24. A. Madhya Pradesh is another state with a recorded decline.
B. Among the key conservations points that the India Tiger Estimate report highlights is the need to secure corridors between source sites.
C. The ‘India Tiger Estimate 2010’ of The Ministry of Environment and Forests records an overall decrease in the Tiger population in reserves of Andhra Pradesh.
D. Another is to improve the prospects for tiger persistence outside reserves and sanctuaries.

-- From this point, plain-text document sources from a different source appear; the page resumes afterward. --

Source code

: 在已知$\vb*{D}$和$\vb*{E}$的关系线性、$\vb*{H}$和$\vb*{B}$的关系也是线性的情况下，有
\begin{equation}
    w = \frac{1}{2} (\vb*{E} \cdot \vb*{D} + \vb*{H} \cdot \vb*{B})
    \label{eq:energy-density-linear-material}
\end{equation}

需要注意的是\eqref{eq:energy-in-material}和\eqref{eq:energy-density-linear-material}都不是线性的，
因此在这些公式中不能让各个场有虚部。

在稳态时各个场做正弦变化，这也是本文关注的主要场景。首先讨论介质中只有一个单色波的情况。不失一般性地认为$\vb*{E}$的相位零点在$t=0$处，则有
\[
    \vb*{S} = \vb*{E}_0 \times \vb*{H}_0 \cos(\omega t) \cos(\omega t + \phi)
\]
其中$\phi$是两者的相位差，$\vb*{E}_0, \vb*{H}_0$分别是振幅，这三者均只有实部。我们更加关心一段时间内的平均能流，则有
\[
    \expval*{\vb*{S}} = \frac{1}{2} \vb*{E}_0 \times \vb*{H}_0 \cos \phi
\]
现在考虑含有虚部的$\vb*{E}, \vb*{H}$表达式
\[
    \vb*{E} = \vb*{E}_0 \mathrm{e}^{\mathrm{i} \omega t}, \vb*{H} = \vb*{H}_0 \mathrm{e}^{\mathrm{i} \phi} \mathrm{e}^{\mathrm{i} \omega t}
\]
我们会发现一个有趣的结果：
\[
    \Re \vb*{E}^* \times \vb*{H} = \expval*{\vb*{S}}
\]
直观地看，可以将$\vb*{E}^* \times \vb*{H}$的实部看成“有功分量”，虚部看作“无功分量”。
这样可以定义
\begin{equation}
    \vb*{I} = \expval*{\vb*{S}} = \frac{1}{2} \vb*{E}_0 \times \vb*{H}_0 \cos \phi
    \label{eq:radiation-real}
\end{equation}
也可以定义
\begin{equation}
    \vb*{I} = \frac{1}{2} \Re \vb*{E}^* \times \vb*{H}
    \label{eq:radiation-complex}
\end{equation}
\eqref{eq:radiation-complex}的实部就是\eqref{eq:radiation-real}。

25. A. But the points raised by Harbans Mukhia deserve serious attention. He rightly suggests that, unlike capitalism, feudalism is not a universal phenomenon.
B. They do indicate some laws conditioning the process and pattern of change.
C. But in our view, tribalism, stone age, metal age, advent of food producing economy are universal phenomena.
D. Several scholars have questioned the use of the term feudalism to characterise the early medieval socio-economic formation in India.










7 COMMENTS

  1. I got 15/25 in 16 minutes.

    How is that? 

    Also, what should I focus on improving, speed or accuracy? (keeping in mind how many students in CLAT ’11 couldn’t complete the paper due to shortage of time).

    Regards

  2. Q.14,i think the right sequence ought to be CBEAD. E cant be before B,as suggested on option 3,which is marked as the right answer. 

  3. Nice post. I learn something totally new and challenging onn
    sites I stumbleupon on a daily basis. It’s always helpful to read
    through content from other authors and practice something from their web sites.

  4. Nice material Thanks!!
    Just 1 strange thing in both the exercise I found incorrect answer for question 5 not sure if anyone noticed this.